AIM OF THE TASK:
Say how many lines below have "fois" in them, giving the number alone.

[RECORD EXCERPTS]

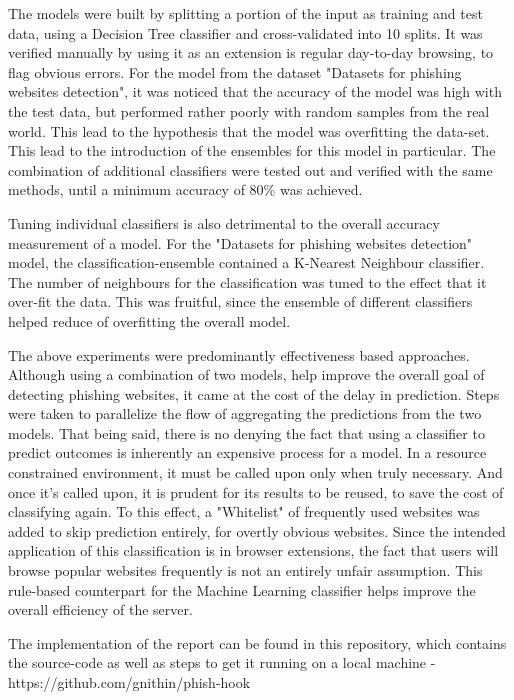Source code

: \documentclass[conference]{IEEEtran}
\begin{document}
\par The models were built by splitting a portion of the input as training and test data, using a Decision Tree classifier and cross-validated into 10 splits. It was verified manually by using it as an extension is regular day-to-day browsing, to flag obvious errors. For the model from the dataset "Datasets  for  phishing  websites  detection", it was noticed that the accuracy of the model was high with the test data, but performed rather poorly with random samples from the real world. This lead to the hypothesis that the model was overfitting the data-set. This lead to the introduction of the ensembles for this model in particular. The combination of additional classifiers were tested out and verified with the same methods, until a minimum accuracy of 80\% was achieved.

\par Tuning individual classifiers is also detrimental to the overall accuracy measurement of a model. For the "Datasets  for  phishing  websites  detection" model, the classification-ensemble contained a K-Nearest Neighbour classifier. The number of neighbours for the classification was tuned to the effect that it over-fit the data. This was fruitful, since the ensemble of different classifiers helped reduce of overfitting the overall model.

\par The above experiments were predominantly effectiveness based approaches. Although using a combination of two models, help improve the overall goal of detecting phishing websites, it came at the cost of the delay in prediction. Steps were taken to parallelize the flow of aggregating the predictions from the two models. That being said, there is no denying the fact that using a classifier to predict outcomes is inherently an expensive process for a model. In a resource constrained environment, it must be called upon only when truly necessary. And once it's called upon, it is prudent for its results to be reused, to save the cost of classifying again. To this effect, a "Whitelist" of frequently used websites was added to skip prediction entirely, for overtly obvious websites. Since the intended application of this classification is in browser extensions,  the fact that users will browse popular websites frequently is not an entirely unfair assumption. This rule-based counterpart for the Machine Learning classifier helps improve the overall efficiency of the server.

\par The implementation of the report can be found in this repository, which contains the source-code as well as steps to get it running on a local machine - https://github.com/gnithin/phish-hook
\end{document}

[/RECORD EXCERPTS]
[RECORD EXCERPTS]

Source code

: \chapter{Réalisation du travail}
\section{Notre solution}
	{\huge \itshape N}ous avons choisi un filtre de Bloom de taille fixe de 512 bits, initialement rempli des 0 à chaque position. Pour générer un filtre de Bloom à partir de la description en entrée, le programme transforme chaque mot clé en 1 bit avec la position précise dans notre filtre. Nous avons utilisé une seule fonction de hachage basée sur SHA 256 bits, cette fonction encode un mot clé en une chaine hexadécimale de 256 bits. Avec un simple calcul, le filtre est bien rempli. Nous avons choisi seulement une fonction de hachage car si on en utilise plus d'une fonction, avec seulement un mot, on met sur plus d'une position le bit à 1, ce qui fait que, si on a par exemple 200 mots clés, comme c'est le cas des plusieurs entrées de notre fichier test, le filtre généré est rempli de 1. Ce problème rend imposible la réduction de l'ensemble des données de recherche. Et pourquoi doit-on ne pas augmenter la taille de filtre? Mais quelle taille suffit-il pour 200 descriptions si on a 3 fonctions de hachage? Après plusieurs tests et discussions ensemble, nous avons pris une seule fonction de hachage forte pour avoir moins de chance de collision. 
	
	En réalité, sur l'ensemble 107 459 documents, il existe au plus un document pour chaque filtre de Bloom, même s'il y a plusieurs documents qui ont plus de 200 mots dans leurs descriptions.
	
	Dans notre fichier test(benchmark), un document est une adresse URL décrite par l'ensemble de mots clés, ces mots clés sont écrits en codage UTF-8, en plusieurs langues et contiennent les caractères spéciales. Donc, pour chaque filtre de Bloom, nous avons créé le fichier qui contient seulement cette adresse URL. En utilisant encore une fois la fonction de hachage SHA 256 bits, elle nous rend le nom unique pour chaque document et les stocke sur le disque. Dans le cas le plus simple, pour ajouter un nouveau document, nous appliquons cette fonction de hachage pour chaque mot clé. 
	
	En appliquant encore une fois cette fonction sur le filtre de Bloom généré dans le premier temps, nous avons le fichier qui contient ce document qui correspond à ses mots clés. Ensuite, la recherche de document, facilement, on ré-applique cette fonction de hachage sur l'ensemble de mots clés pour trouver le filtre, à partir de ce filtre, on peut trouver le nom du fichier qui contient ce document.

[/RECORD EXCERPTS]

RESPONSE BELOW:
2